+++ Provided data
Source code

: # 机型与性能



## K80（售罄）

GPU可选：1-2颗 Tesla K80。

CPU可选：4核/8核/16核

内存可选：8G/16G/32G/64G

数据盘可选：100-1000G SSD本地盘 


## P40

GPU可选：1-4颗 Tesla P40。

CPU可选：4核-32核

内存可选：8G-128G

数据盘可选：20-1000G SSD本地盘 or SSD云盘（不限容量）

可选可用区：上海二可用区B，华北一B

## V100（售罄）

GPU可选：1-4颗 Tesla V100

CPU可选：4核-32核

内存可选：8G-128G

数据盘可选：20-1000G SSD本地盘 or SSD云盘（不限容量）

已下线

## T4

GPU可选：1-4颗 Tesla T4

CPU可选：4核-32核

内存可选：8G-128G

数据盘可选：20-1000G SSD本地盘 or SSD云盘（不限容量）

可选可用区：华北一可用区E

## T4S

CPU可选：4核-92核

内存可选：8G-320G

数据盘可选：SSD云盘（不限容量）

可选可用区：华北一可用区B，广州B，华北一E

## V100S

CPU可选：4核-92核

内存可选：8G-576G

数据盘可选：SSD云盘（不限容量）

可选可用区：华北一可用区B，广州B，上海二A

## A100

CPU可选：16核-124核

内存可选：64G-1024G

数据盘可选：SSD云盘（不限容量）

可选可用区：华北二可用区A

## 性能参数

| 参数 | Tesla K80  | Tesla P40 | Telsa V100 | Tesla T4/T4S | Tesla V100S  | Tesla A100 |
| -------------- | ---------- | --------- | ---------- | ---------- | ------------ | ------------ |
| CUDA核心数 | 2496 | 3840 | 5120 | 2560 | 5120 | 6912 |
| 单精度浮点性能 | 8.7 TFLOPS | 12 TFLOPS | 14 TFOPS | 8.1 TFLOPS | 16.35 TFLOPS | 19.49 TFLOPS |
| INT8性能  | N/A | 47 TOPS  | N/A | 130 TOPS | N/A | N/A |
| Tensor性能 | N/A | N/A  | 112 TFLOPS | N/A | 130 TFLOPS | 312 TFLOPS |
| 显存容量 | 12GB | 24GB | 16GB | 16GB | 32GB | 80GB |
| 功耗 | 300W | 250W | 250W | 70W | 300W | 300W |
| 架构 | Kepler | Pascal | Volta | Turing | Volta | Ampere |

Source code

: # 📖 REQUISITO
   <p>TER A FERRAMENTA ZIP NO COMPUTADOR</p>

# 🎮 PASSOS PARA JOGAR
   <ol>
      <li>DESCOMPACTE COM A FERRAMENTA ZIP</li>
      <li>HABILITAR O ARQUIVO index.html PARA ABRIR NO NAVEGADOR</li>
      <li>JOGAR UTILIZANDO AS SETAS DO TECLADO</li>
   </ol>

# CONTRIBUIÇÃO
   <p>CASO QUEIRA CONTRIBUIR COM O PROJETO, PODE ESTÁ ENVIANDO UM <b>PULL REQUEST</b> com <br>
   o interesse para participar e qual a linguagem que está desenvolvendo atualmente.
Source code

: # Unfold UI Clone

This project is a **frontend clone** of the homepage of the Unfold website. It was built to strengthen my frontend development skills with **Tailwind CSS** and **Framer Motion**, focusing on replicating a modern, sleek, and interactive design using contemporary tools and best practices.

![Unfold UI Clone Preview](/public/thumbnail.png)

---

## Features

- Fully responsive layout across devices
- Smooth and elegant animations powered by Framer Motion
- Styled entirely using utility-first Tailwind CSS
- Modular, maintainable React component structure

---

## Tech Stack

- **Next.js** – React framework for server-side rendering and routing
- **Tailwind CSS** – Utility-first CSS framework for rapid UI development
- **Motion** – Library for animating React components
++++++
* _To do_:
Please transcribe each of the entries, exactly as written.

* _Your solution_:
Source code

: # 机型与性能



## K80（售罄）

GPU可选：1-2颗 Tesla K80。

CPU可选：4核/8核/16核

内存可选：8G/16G/32G/64G

数据盘可选：100-1000G SSD本地盘 


## P40

GPU可选：1-4颗 Tesla P40。

CPU可选：4核-32核

内存可选：8G-128G

数据盘可选：20-1000G SSD本地盘 or SSD云盘（不限容量）

可选可用区：上海二可用区B，华北一B

## V100（售罄）

GPU可选：1-4颗 Tesla V100

CPU可选：4核-32核

内存可选：8G-128G

数据盘可选：20-1000G SSD本地盘 or SSD云盘（不限容量）

已下线

## T4

GPU可选：1-4颗 Tesla T4

CPU可选：4核-32核

内存可选：8G-128G

数据盘可选：20-1000G SSD本地盘 or SSD云盘（不限容量）

可选可用区：华北一可用区E

## T4S

CPU可选：4核-92核

内存可选：8G-320G

数据盘可选：SSD云盘（不限容量）

可选可用区：华北一可用区B，广州B，华北一E

## V100S

CPU可选：4核-92核

内存可选：8G-576G

数据盘可选：SSD云盘（不限容量）

可选可用区：华北一可用区B，广州B，上海二A

## A100

CPU可选：16核-124核

内存可选：64G-1024G

数据盘可选：SSD云盘（不限容量）

可选可用区：华北二可用区A

## 性能参数

| 参数 | Tesla K80  | Tesla P40 | Telsa V100 | Tesla T4/T4S | Tesla V100S  | Tesla A100 |
| -------------- | ---------- | --------- | ---------- | ---------- | ------------ | ------------ |
| CUDA核心数 | 2496 | 3840 | 5120 | 2560 | 5120 | 6912 |
| 单精度浮点性能 | 8.7 TFLOPS | 12 TFLOPS | 14 TFOPS | 8.1 TFLOPS | 16.35 TFLOPS | 19.49 TFLOPS |
| INT8性能  | N/A | 47 TOPS  | N/A | 130 TOPS | N/A | N/A |
| Tensor性能 | N/A | N/A  | 112 TFLOPS | N/A | 130 TFLOPS | 312 TFLOPS |
| 显存容量 | 12GB | 24GB | 16GB | 16GB | 32GB | 80GB |
| 功耗 | 300W | 250W | 250W | 70W | 300W | 300W |
| 架构 | Kepler | Pascal | Volta | Turing | Volta | Ampere |

Source code

: # 📖 REQUISITO
   <p>TER A FERRAMENTA ZIP NO COMPUTADOR</p>

# 🎮 PASSOS PARA JOGAR
   <ol>
      <li>DESCOMPACTE COM A FERRAMENTA ZIP</li>
      <li>HABILITAR O ARQUIVO index.html PARA ABRIR NO NAVEGADOR</li>
      <li>JOGAR UTILIZANDO AS SETAS DO TECLADO</li>
   </ol>

# CONTRIBUIÇÃO
   <p>CASO QUEIRA CONTRIBUIR COM O PROJETO, PODE ESTÁ ENVIANDO UM <b>PULL REQUEST</b> com <br>
   o interesse para participar e qual a linguagem que está desenvolvendo atualmente.
Source code

: # Unfold UI Clone

This project is a **frontend clone** of the homepage of the Unfold website. It was built to strengthen my frontend development skills with **Tailwind CSS** and **Framer Motion**, focusing on replicating a modern, sleek, and interactive design using contemporary tools and best practices.

![Unfold UI Clone Preview](/public/thumbnail.png)

---

## Features

- Fully responsive layout across devices
- Smooth and elegant animations powered by Framer Motion
- Styled entirely using utility-first Tailwind CSS
- Modular, maintainable React component structure

---

## Tech Stack

- **Next.js** – React framework for server-side rendering and routing
- **Tailwind CSS** – Utility-first CSS framework for rapid UI development
- **Motion** – Library for animating React components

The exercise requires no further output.